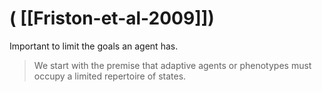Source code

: # ( [[Friston-et-al-2009]])


Important to limit the goals an agent has. 

>We start with the premise that adaptive agents or phenotypes must occupy a limited repertoire of states.



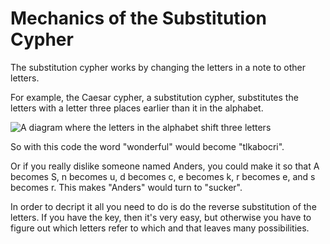 # Mechanics of the Substitution Cypher

The substitution cypher works by changing the letters in a note to other letters.

For example, the Caesar cypher, a substitution cypher, substitutes the letters with a letter three places earlier than it in the alphabet.

![A diagram where the letters in the alphabet shift three letters](https://higherlogicdownload.s3.amazonaws.com/IMWUC/UploadedImages/92757287-d116-4157-b004-c2a0aba1b048/Caesar_cipher.png)

So with this code the word "wonderful" would become "tlkabocri".

Or if you really dislike someone named Anders, you could make it so that A becomes S, n becomes u, d becomes c, e becomes k, r becomes e, and s becomes r. This makes "Anders" would turn to "sucker".

In order to decript it all you need to do is do the reverse substitution of the letters. If you have the key, then it's very easy, but otherwise you have to figure out which letters refer to which and that leaves many possibilities.
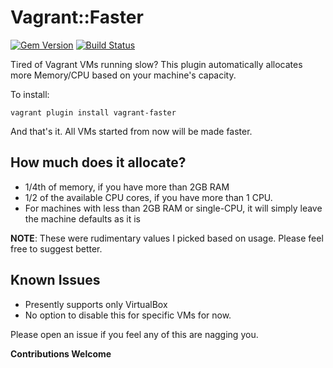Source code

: # Vagrant::Faster

[![Gem Version](https://badge.fury.io/rb/vagrant-faster.svg)](https://badge.fury.io/rb/vagrant-faster)
[![Build Status](https://travis-ci.org/rdsubhas/vagrant-faster.svg?branch=master)](https://travis-ci.org/rdsubhas/vagrant-faster)

Tired of Vagrant VMs running slow? This plugin automatically allocates more Memory/CPU based on your machine's capacity.

To install:

    vagrant plugin install vagrant-faster

And that's it. All VMs started from now will be made faster.

## How much does it allocate?

* 1/4th of memory, if you have more than 2GB RAM
* 1/2 of the available CPU cores, if you have more than 1 CPU.
* For machines with less than 2GB RAM or single-CPU, it will simply leave the machine defaults as it is

**NOTE**: These were rudimentary values I picked based on usage. Please feel free to suggest better.

## Known Issues

* Presently supports only VirtualBox
* No option to disable this for specific VMs for now.

Please open an issue if you feel any of this are nagging you.

**Contributions Welcome**
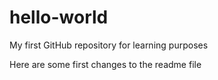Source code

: # hello-world
My first GitHub repository for learning purposes

Here are some first changes to the readme file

───

Please output every record above exactly. Leave the pictures out.

> [Your solution]
Source code

: # ( [[Friston-et-al-2009]])


Important to limit the goals an agent has. 

>We start with the premise that adaptive agents or phenotypes must occupy a limited repertoire of states.



 # Mechanics of the Substitution Cypher

The substitution cypher works by changing the letters in a note to other letters.

For example, the Caesar cypher, a substitution cypher, substitutes the letters with a letter three places earlier than it in the alphabet.

![A diagram where the letters in the alphabet shift three letters](https://higherlogicdownload.s3.amazonaws.com/IMWUC/UploadedImages/92757287-d116-4157-b004-c2a0aba1b048/Caesar_cipher.png)

So with this code the word "wonderful" would become "tlkabocri".

Or if you really dislike someone named Anders, you could make it so that A becomes S, n becomes u, d becomes c, e becomes k, r becomes e, and s becomes r. This makes "Anders" would turn to "sucker".

In order to decript it all you need to do is do the reverse substitution of the letters. If you have the key, then it's very easy, but otherwise you have to figure out which letters refer to which and that leaves many possibilities.
Source code

: # Vagrant::Faster

[![Gem Version](https://badge.fury.io/rb/vagrant-faster.svg)](https://badge.fury.io/rb/vagrant-faster)
[![Build Status](https://travis-ci.org/rdsubhas/vagrant-faster.svg?branch=master)](https://travis-ci.org/rdsubhas/vagrant-faster)

Tired of Vagrant VMs running slow? This plugin automatically allocates more Memory/CPU based on your machine's capacity.

To install:

    vagrant plugin install vagrant-faster

And that's it. All VMs started from now will be made faster.

## How much does it allocate?

* 1/4th of memory, if you have more than 2GB RAM
* 1/2 of the available CPU cores, if you have more than 1 CPU.
* For machines with less than 2GB RAM or single-CPU, it will simply leave the machine defaults as it is

**NOTE**: These were rudimentary values I picked based on usage. Please feel free to suggest better.

## Known Issues

* Presently supports only VirtualBox
* No option to disable this for specific VMs for now.

Please open an issue if you feel any of this are nagging you.

**Contributions Welcome**
Source code

: # hello-world
My first GitHub repository for learning purposes

Here are some first changes to the readme file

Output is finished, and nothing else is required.